A melhora segue um acordo de fornecimento fechado no início deste ano entre Washington e Caracas, sob supervisão dos EUA, que alivou restrições às exportações venezuelanas.

O acordo, juntamente com licenças dos EUA, permitiu que trading houses como Vitol e Trafigura retomassem o manuseio de cargas da PDVSA, direcionando embarques para mercados internacionais-chave.

A recuperação das exportações da Venezuela também ocorre em meio a perturbações mais amplas no fornecimento global de petróleo, particularmente ligadas a tensões geopolíticas no Oriente Médio, que apertaram os mercados e aumentaram a demanda por fontes alternativas de petróleo.

Recuperação de março preparou terreno para alta de abril

O forte desempenho de abril se apoia em uma recuperação notável em março, quando as exportações ultrapassaram pela primeira vez a marca de 1 milhão de bpd após vários meses abaixo desse nível.

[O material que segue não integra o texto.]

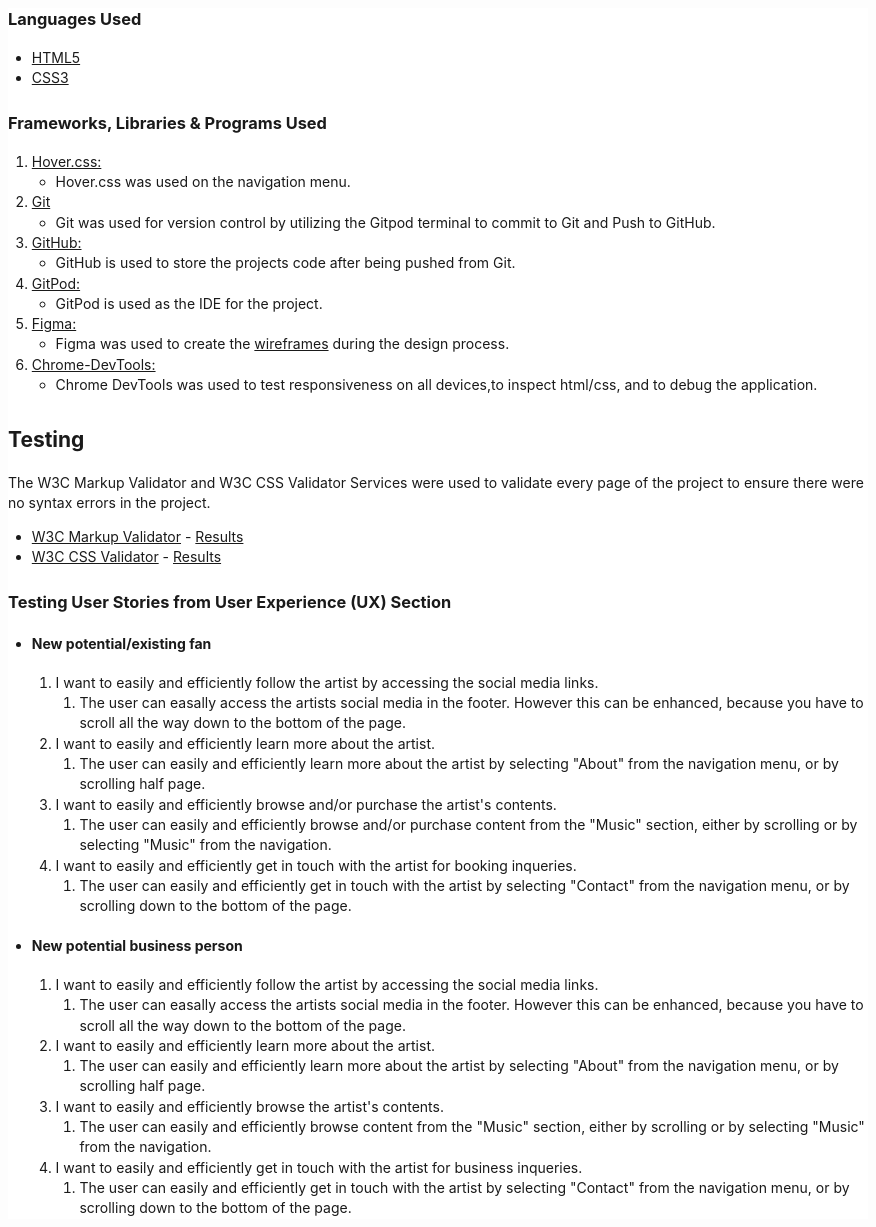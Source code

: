 ### Languages Used

-   [HTML5](https://en.wikipedia.org/wiki/HTML5)
-   [CSS3](https://en.wikipedia.org/wiki/Cascading_Style_Sheets)

### Frameworks, Libraries & Programs Used

1. [Hover.css:](https://ianlunn.github.io/Hover/)
    - Hover.css was used on the navigation menu.
11. [Git](https://git-scm.com/)
    - Git was used for version control by utilizing the Gitpod terminal to commit to Git and Push to GitHub.
1. [GitHub:](https://github.com/)
    - GitHub is used to store the projects code after being pushed from Git.
1. [GitPod:](https://gitpod.io/)
    - GitPod is used as the IDE for the project.
1. [Figma:](https://figma.com/)
    - Figma was used to create the [wireframes](#wireframes) during the design process.
1. [Chrome-DevTools:](https://developer.chrome.com/docs/devtools/)
    - Chrome DevTools was used to test responsiveness on all devices,to inspect html/css, and to debug the application.



## Testing

The W3C Markup Validator and W3C CSS Validator Services were used to validate every page of the project to ensure there were no syntax errors in the project.

-   [W3C Markup Validator](https://jigsaw.w3.org/css-validator/#validate_by_input) - [Results](assets/validation/html_validation.JPG)
-   [W3C CSS Validator](https://jigsaw.w3.org/css-validator/#validate_by_input) - [Results](assets/validation/css_validation.JPG)

### Testing User Stories from User Experience (UX) Section

-   #### New potential/existing fan

    1. I want to easily and efficiently follow the artist by accessing the social media links.
        1. The user can easally access the artists social media in the footer. However this can be enhanced, because you have to scroll all the way down to the bottom of the page.
    2. I want to easily and efficiently learn more about the artist.
        1. The user can easily and efficiently learn more about the artist by selecting "About" from the navigation menu, or by scrolling half page.
    3. I want to easily and efficiently browse and/or purchase the artist's contents.
        1. The user can easily and efficiently  browse and/or purchase content from the "Music" section, either by scrolling or by selecting "Music" from the navigation.
    4. I want to easily and efficiently get in touch with the artist for booking inqueries.
        1. The user can easily and efficiently get in touch with the artist by selecting "Contact" from the navigation menu, or by scrolling down to the bottom of the page.

-   #### New potential business person

    1. I want to easily and efficiently follow the artist by accessing the social media links.
        1. The user can easally access the artists social media in the footer. However this can be enhanced, because you have to scroll all the way down to the bottom of the page.
    2. I want to easily and efficiently learn more about the artist.
        1. The user can easily and efficiently learn more about the artist by selecting "About" from the navigation menu, or by scrolling half page.
    3. I want to easily and efficiently browse the artist's contents.
        1. The user can easily and efficiently  browse content from the "Music" section, either by scrolling or by selecting "Music" from the navigation.
    4. I want to easily and efficiently get in touch with the artist for business inqueries.
        1. The user can easily and efficiently get in touch with the artist by selecting "Contact" from the navigation menu, or by scrolling down to the bottom of the page.
 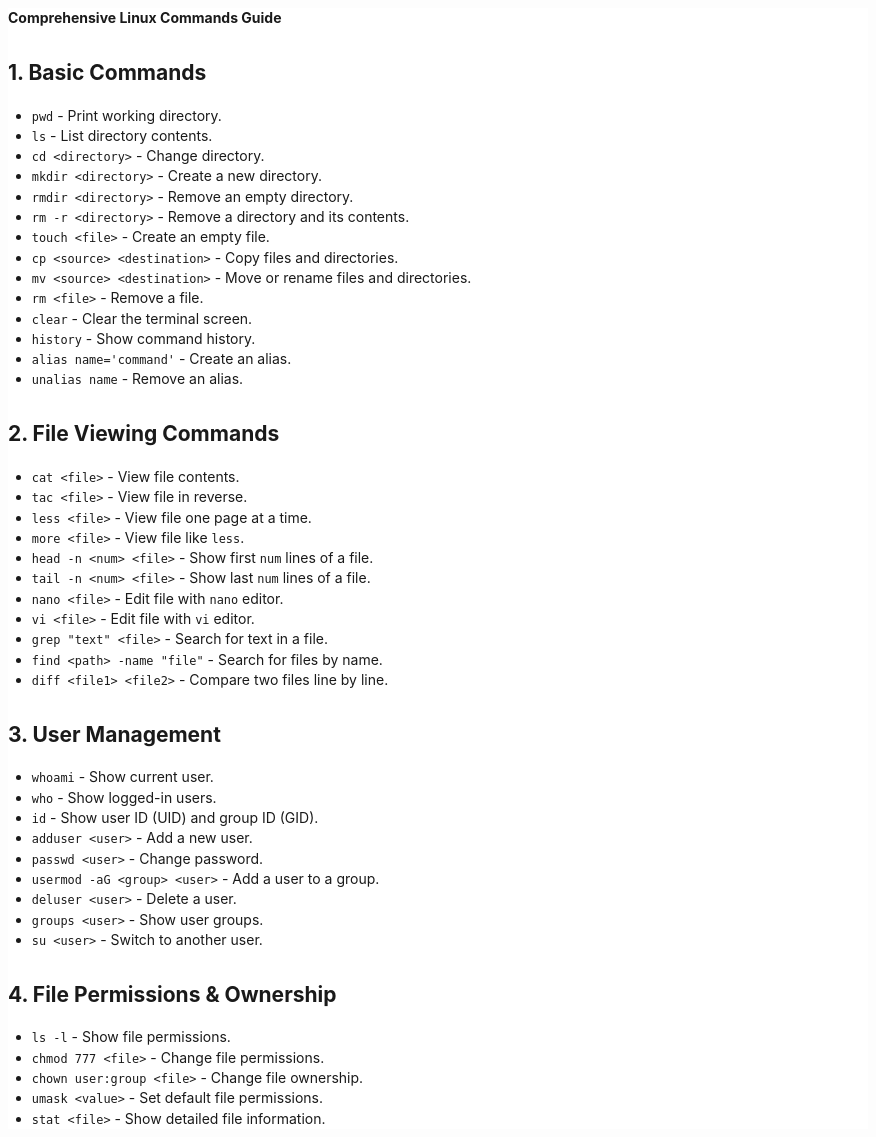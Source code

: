 **Comprehensive Linux Commands Guide**

## 1. Basic Commands

- `pwd` - Print working directory.
- `ls` - List directory contents.
- `cd <directory>` - Change directory.
- `mkdir <directory>` - Create a new directory.
- `rmdir <directory>` - Remove an empty directory.
- `rm -r <directory>` - Remove a directory and its contents.
- `touch <file>` - Create an empty file.
- `cp <source> <destination>` - Copy files and directories.
- `mv <source> <destination>` - Move or rename files and directories.
- `rm <file>` - Remove a file.
- `clear` - Clear the terminal screen.
- `history` - Show command history.
- `alias name='command'` - Create an alias.
- `unalias name` - Remove an alias.

## 2. File Viewing Commands

- `cat <file>` - View file contents.
- `tac <file>` - View file in reverse.
- `less <file>` - View file one page at a time.
- `more <file>` - View file like `less`.
- `head -n <num> <file>` - Show first `num` lines of a file.
- `tail -n <num> <file>` - Show last `num` lines of a file.
- `nano <file>` - Edit file with `nano` editor.
- `vi <file>` - Edit file with `vi` editor.
- `grep "text" <file>` - Search for text in a file.
- `find <path> -name "file"` - Search for files by name.
- `diff <file1> <file2>` - Compare two files line by line.

## 3. User Management

- `whoami` - Show current user.
- `who` - Show logged-in users.
- `id` - Show user ID (UID) and group ID (GID).
- `adduser <user>` - Add a new user.
- `passwd <user>` - Change password.
- `usermod -aG <group> <user>` - Add a user to a group.
- `deluser <user>` - Delete a user.
- `groups <user>` - Show user groups.
- `su <user>` - Switch to another user.

## 4. File Permissions & Ownership

- `ls -l` - Show file permissions.
- `chmod 777 <file>` - Change file permissions.
- `chown user:group <file>` - Change file ownership.
- `umask <value>` - Set default file permissions.
- `stat <file>` - Show detailed file information.
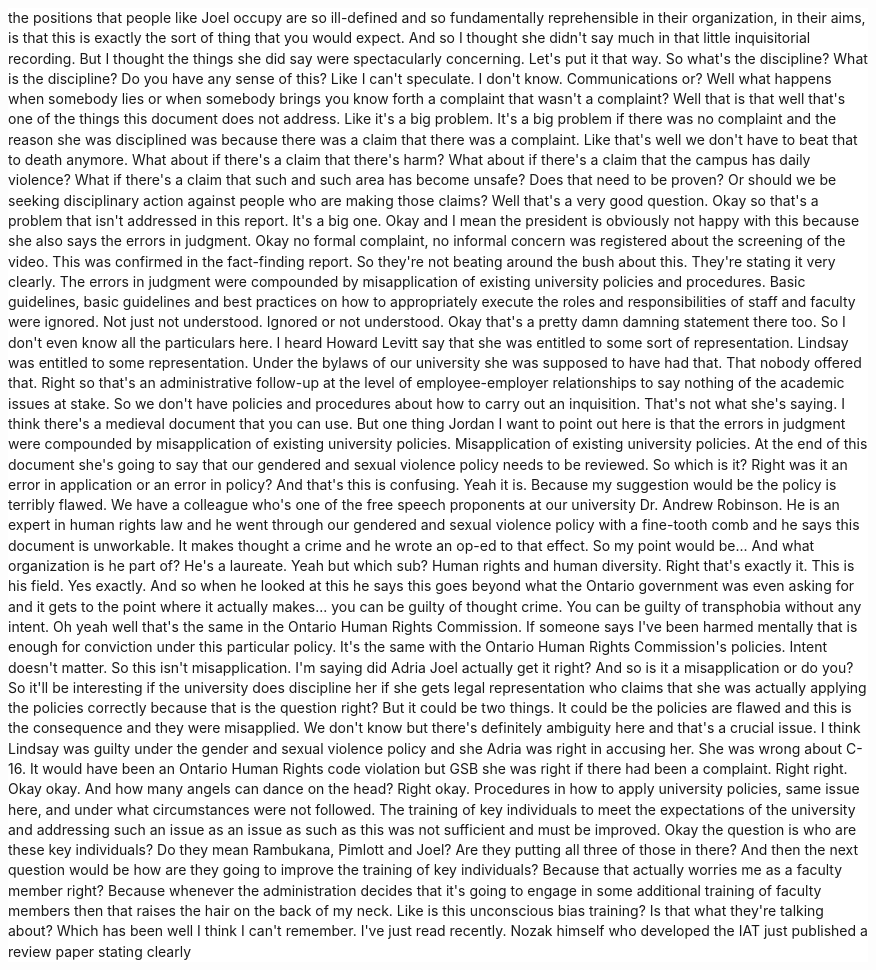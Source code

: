 the positions that people like Joel occupy are so ill-defined and so fundamentally reprehensible in their organization, in their aims, is that this is exactly the sort of thing that you would expect. And so I thought she didn't say much in that little inquisitorial recording. But I thought the things she did say were spectacularly concerning. Let's put it that way. So what's the discipline? What is the discipline? Do you have any sense of this? Like I can't speculate. I don't know. Communications or? Well what happens when somebody lies or when somebody brings you know forth a complaint that wasn't a complaint? Well that is that well that's one of the things this document does not address. Like it's a big problem. It's a big problem if there was no complaint and the reason she was disciplined was because there was a claim that there was a complaint. Like that's well we don't have to beat that to death anymore. What about if there's a claim that there's harm? What about if there's a claim that the campus has daily violence? What if there's a claim that such and such area has become unsafe? Does that need to be proven? Or should we be seeking disciplinary action against people who are making those claims? Well that's a very good question. Okay so that's a problem that isn't addressed in this report. It's a big one. Okay and I mean the president is obviously not happy with this because she also says the errors in judgment. Okay no formal complaint, no informal concern was registered about the screening of the video. This was confirmed in the fact-finding report. So they're not beating around the bush about this. They're stating it very clearly. The errors in judgment were compounded by misapplication of existing university policies and procedures. Basic guidelines, basic guidelines and best practices on how to appropriately execute the roles and responsibilities of staff and faculty were ignored. Not just not understood. Ignored or not understood. Okay that's a pretty damn damning statement there too. So I don't even know all the particulars here. I heard Howard Levitt say that she was entitled to some sort of representation. Lindsay was entitled to some representation. Under the bylaws of our university she was supposed to have had that. That nobody offered that. Right so that's an administrative follow-up at the level of employee-employer relationships to say nothing of the academic issues at stake. So we don't have policies and procedures about how to carry out an inquisition. That's not what she's saying. I think there's a medieval document that you can use. But one thing Jordan I want to point out here is that the errors in judgment were compounded by misapplication of existing university policies. Misapplication of existing university policies. At the end of this document she's going to say that our gendered and sexual violence policy needs to be reviewed. So which is it? Right was it an error in application or an error in policy? And that's this is confusing. Yeah it is. Because my suggestion would be the policy is terribly flawed. We have a colleague who's one of the free speech proponents at our university Dr. Andrew Robinson. He is an expert in human rights law and he went through our gendered and sexual violence policy with a fine-tooth comb and he says this document is unworkable. It makes thought a crime and he wrote an op-ed to that effect. So my point would be... And what organization is he part of? He's a laureate. Yeah but which sub? Human rights and human diversity. Right that's exactly it. This is his field. Yes exactly. And so when he looked at this he says this goes beyond what the Ontario government was even asking for and it gets to the point where it actually makes... you can be guilty of thought crime. You can be guilty of transphobia without any intent. Oh yeah well that's the same in the Ontario Human Rights Commission. If someone says I've been harmed mentally that is enough for conviction under this particular policy. It's the same with the Ontario Human Rights Commission's policies. Intent doesn't matter. So this isn't misapplication. I'm saying did Adria Joel actually get it right? And so is it a misapplication or do you? So it'll be interesting if the university does discipline her if she gets legal representation who claims that she was actually applying the policies correctly because that is the question right? But it could be two things. It could be the policies are flawed and this is the consequence and they were misapplied. We don't know but there's definitely ambiguity here and that's a crucial issue. I think Lindsay was guilty under the gender and sexual violence policy and she Adria was right in accusing her. She was wrong about C-16. It would have been an Ontario Human Rights code violation but GSB she was right if there had been a complaint. Right right. Okay okay. And how many angels can dance on the head? Right okay. Procedures in how to apply university policies, same issue here, and under what circumstances were not followed. The training of key individuals to meet the expectations of the university and addressing such an issue as an issue as such as this was not sufficient and must be improved. Okay the question is who are these key individuals? Do they mean Rambukana, Pimlott and Joel? Are they putting all three of those in there? And then the next question would be how are they going to improve the training of key individuals? Because that actually worries me as a faculty member right? Because whenever the administration decides that it's going to engage in some additional training of faculty members then that raises the hair on the back of my neck. Like is this unconscious bias training? Is that what they're talking about? Which has been well I think I can't remember. I've just read recently. Nozak himself who developed the IAT just published a review paper stating clearly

Em março, a Venezuela embarcou cerca de 1,08–1,09 milhão de bpd de petróleo e derivados, sustentada por maiores compras da Índia e por remessas ao Caribe para armazenamento.

No total, 60 navios partiram do país durante o mês, transportando tanto petróleo bruto quanto aproximadamente 360.000 toneladas métricas de petroquímicos e subprodutos.

A recuperação em relação aos níveis de fevereiro — quando as exportações ficaram em torno de 737.000 bpd — foi impulsionada pelo aumento da produção e por esforços de trading firms e parceiros para reduzir os estoques acumulados.

A Chevron também teve papel no aumento dos embarques, com exportações vindas de suas joint ventures crescendo no período.

A chegada de petroleiros de maior porte, especialmente os destinados à Índia, ajudou a acelerar as operações de carregamento no principal terminal petrolífero da Venezuela, apoiando ainda mais o crescimento das exportações.

Flexibilização de sanções e recuperação da produção sustentam perspectiva

O recente aumento das exportações reflete uma reviravolta mais ampla no setor petrolífero venezuelano após anos de sanções e queda da produção.

O acordo de janeiro entre os EUA e o governo interino da Venezuela, juntamente com a captura do presidente Nicolás Maduro, marcou um ponto de inflexão ao reabrir o acesso a mercados-chave e permitir que parceiros estrangeiros retomassem o engajamento na indústria energética do país.

Desde então, a Venezuela tem aumentado gradualmente a produção de petróleo enquanto reduz estoques, permitindo que mais barris cheguem a compradores internacionais.